++++ Data for review

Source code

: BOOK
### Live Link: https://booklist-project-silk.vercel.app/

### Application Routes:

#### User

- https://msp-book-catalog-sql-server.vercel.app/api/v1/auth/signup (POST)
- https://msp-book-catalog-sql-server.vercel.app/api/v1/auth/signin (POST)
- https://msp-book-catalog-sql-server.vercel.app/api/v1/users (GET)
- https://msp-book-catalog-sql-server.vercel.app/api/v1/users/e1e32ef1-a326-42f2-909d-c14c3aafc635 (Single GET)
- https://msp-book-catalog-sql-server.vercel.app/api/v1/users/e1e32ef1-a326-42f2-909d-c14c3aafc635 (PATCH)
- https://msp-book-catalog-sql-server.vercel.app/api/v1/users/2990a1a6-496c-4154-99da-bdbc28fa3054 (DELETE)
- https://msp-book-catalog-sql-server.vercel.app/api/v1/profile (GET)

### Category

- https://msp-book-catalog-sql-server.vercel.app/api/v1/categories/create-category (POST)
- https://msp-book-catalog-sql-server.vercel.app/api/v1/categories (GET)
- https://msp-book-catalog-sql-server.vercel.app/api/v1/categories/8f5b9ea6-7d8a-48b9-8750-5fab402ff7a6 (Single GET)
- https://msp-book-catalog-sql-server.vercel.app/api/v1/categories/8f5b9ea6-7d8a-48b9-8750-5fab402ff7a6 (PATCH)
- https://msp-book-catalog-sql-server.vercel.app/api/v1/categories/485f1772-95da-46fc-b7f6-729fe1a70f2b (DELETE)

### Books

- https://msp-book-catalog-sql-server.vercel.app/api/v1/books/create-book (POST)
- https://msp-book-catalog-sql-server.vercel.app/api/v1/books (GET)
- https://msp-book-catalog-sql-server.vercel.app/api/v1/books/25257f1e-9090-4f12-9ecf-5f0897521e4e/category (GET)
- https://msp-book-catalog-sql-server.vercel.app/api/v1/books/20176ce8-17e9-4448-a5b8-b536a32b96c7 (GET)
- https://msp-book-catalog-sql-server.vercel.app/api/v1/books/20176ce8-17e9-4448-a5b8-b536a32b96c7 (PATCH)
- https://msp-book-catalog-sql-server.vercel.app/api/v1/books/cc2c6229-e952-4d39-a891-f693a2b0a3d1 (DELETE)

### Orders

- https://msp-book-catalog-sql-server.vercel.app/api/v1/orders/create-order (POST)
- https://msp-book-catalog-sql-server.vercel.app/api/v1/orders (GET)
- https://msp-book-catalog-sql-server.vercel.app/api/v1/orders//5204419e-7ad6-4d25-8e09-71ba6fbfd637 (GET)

++++++++
++++ Data for review

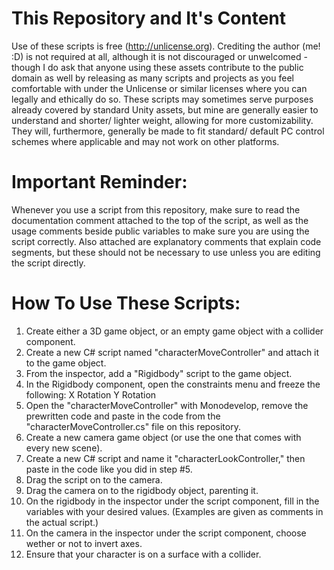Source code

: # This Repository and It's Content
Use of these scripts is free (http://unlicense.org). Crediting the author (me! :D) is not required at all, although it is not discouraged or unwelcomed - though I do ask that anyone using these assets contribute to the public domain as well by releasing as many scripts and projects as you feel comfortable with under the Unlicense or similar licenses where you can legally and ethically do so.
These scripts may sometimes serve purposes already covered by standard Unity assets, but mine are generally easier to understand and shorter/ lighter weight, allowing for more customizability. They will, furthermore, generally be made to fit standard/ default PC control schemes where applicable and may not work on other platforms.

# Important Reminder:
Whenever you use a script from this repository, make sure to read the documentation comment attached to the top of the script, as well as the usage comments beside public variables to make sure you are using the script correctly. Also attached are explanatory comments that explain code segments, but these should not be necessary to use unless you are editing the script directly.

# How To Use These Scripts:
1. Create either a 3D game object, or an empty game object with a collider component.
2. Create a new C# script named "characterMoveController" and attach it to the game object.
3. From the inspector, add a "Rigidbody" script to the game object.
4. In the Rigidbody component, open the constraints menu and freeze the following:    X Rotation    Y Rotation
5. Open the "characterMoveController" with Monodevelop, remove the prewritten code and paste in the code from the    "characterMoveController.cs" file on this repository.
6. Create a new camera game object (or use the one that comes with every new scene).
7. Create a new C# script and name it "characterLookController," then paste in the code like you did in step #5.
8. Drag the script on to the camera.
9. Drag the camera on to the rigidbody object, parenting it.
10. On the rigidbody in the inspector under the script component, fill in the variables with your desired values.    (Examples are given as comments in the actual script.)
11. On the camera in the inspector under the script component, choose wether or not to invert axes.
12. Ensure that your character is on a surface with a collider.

++++++++

**Work instructions**
Retype only the stretch of lines above starting at the one with "and It's Content" and stopping at the one with "Use of these", exactly as written, with both kept.

**Written answer**
: # This Repository and It's Content
Use of these scripts is free (http://unlicense.org). Crediting the author (me! :D) is not required at all, although it is not discouraged or unwelcomed - though I do ask that anyone using these assets contribute to the public domain as well by releasing as many scripts and projects as you feel comfortable with under the Unlicense or similar licenses where you can legally and ethically do so.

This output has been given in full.